Cork's attacking verve but with Galway you’re in the dark
All-Ireland hurling quarter-final, Semple Stadium, Thurles, Sunday, 4.0pm (Live on RTE)
Galway’s David Collins. His influence on his team’s defence extends far beyond his position. Photograph: INPHO/Cathal Noonan
The day of deliverance – or otherwise – arrives on Sunday for the last candidates in a hurling summer still trying to discover what it is about. Recent championships have been aflame with superlatives anointing them as the greatest ever and this year’s version came with rave advance notices. It hasn’t happened. Kilkenny and Tipperary have kept up their part of the bargain by confirming that they are, once again, the big two. A double bill in Thurles will reveal their August opposition.
Waterford, who have provided most of the buzz of the hurling year, will hope to build on their league success by taking Dublin’s scalp when the team’s meet at 2pm.
Galway and Cork have the main billing at 4pm. Both counties can at once feel heartened and haunted by coming within a hair’s breadth of an unexpected All-Ireland in recent years, and if there is to be a challenge to the big two it is likely to emerge from this pairing.
As Anthony Cunningham anticipated playing Cork in this year’s league, he jokingly said there may not be much point in showing up given the scores which Jimmy Barry Murphy’s team were posting in the early part of the year. Now that both counties have reached the critical point of their season, that concern remains for Galway.
After stuttering in the league and championship against Waterford, Cork have begun to recover some of that attacking verve. The 20 wides they registered in knocking Clare out of the All-Ireland were a concern but they occurred on a dismal evening and paired with the 0-20 which the team registered, they are creating scoring chances at a serious rate.
The return to fitness of David Collins is heartening for Galway as his influence in the team’s defence extends far beyond his position. Organising his defence to limit the space afforded to Seamus Harnedy and Pa Cronin to exploit is a key task for Cunningham.
Nobody is quite sure what Galway will produce in these knockout games. Joe Canning’s delightful hammer blow of a goal against Kilkenny was another reminder of the fact that that Galway have a contemporary genius. But too much of his career has been curtailed by quarter-final exits.The team has lost 11 of their last 13 encounters in the last eight.
Cyril Donnellan has brought energy and a ferocious work rate to the attack, and in Cathal Mannion and Jason Flynn operating in Canning’s vicinity, Galway have the potential to hurt teams with goals.
JBM’s team kept clean sheets against Wexford and Clare and implemented a specific and successful man-marking job on Tony Kelly. If Cork double up on Canning, the obligation falls on Galway’s younger forward stars to exploit that space and Jonathan Glynn has proven himself an able ball winner if Canning needs to vacate the edge of the square.

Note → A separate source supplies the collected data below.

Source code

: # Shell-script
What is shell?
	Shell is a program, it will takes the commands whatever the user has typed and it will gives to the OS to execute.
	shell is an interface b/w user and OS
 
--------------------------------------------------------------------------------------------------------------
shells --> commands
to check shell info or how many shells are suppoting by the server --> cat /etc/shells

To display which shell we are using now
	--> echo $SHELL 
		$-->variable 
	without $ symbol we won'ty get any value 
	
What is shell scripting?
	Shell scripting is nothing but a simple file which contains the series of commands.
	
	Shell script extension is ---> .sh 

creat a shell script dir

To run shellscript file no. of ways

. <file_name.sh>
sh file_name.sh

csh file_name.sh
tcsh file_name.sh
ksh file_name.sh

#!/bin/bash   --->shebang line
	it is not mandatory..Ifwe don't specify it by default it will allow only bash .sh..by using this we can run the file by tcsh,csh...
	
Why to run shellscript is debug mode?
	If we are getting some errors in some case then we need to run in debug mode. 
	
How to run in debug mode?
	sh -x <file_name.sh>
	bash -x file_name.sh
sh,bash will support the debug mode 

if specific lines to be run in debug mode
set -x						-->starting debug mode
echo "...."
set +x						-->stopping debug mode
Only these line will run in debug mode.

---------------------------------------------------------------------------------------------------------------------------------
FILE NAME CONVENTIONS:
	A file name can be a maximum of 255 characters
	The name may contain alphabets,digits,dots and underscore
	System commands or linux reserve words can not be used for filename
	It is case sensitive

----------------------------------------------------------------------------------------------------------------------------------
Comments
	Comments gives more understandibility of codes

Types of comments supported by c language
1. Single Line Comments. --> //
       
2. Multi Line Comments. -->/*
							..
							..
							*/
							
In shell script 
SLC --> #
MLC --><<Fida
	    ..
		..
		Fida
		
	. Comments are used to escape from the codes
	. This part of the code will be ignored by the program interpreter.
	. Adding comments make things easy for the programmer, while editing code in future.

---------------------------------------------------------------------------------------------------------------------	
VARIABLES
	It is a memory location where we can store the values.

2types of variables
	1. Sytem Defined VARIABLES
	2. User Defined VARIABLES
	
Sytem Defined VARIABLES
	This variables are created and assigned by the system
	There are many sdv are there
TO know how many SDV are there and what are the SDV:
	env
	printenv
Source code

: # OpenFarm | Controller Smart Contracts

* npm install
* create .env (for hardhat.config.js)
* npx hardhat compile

This is a very physically imposing Galway team but they have lost a wealth of experience since their near burst for glory in 2012. Maroon fans will expect to see a tidier touch from the Galway collective than in the Leinster final and an avoidance of the sort of total collapse which they suffered against Tipperary last year.
Cork will achieve a certain level of performance whereas Galway bring their crowd to Semple Stadium in the dark as to what they can expect. They have the hurling within them: showing it has too often been their problem. With Galway it is always just a hunch that they are due a good day. Sunday could be one of those.
CORK: A Nash; S O’Neill, B Murphy, S McDonnell; D Cahalane, M Ellis, C Murphy; A Walsh,D Kearney; B Lawton, P Cronin, B Cooper; C Lehane, S Harnedy, P Horgan.